Cultura
La padella del Presidente: teatro nel teatro al Circolo dei Lettori
Che c’entra una padella con il teatro? E che c’entrano i tagli ai fondi per lo spettacolo con Fedor Dostoevskij? Per saperlo bisogna aver visto La padella del presidente, spettacolo teatrale scritto e diretto dal drammaturgo Alberto Gozzi. Ieri sera al Circolo dei Lettori di Torino la prima mise en lecture, con Roberto Accornero, Francesco Gargiulo e Annalisa Usai.
Tutto inizia quando un non meglio identificato Presidente (dietro cui si potrebbero leggere molti nomi) decide di tagliare del 95 percento le sovvenzioni ai teatri. Conseguenza: via le scene, via i costumi, via le prove. Tutto ciò che implica una spesa è abolito. In questo mondo ridotto all’osso, in questa realtà sempre più irreale si muove un attore (Roberto Accornero), alle prese con una recitazione che deve necessariamente farsi racconto, ma anche con i tarli e i fantasmi del passato. I suoi compagni sono un gatto recitante (Francesco Gargiulo), osservatore implacabile di tutta una vita, e una giovane aspirante attrice (Annalisa Usai) con problemi di respirazione diaframmatica e di impostazione vocale, ma in compenso con un vissuto e un’immaginazione capaci di risvegliare nel protagonista emozioni che sembravano perdute.
Si tratta, dunque, di un discorso metateatrale: ci sono, in controluce, i problemi della contemporaneità , gli interrogativi sul futuro che scaturiscono da un presente difficile, lo spettacolo ai tempi della crisi. Ma quando il teatro parla di se stesso, lo fa con le armi che gli sono proprie: cambia le carte in tavola, trasforma, reinventa, scantona attentamente da ogni stereotipo. La padella del presidente è un imprevedibile susseguirsi di situazioni tragicomiche, di nessi impossibili, di salti logici complicati. Tutto è giocato sulle possibilità di un teatro minimo, costretto a perdersi nella palude della narrazione per recuperare la sua essenza più autentica. Infatti, dice il Presidente, “il racconto del teatro è più ricco del teatro”. “Ma il corpo? Dove lo metto il corpo?” si chiede l’attore. La risposta, ammesso che di risposta si tratti, arriva sul finire dello spettacolo: “I copioni… quando non li puoi più rappresentare sei costretto a viverli”.

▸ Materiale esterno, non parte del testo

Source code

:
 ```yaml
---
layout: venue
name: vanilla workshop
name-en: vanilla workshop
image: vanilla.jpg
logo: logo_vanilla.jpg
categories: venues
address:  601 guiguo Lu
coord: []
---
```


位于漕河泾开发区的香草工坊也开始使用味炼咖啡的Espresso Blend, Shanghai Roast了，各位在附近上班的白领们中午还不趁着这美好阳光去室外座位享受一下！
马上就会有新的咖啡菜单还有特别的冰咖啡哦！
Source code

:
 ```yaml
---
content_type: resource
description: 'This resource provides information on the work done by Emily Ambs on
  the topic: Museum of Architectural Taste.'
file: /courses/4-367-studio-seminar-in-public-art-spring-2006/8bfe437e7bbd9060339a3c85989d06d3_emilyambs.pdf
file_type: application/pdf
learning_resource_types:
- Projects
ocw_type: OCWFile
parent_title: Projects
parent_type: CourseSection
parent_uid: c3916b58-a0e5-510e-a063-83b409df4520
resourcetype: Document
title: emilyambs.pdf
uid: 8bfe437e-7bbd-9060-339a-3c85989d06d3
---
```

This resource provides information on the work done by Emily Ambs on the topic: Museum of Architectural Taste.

Alla fine gli applausi sono calorosi e premiano tanto la bravura dei tre attori, quanto l’invenzione drammaturgica di Alberto Gozzi. Ciascuno può portarsi a casa qualcosa: chi gli spunti comici, chi la bellezza letteraria di certi monologhi, chi le riflessioni disilluse di un teatrante. C’è anche chi resta perplesso: fatto assolutamente naturale con le opere che fanno della sperimentazione la loro anima.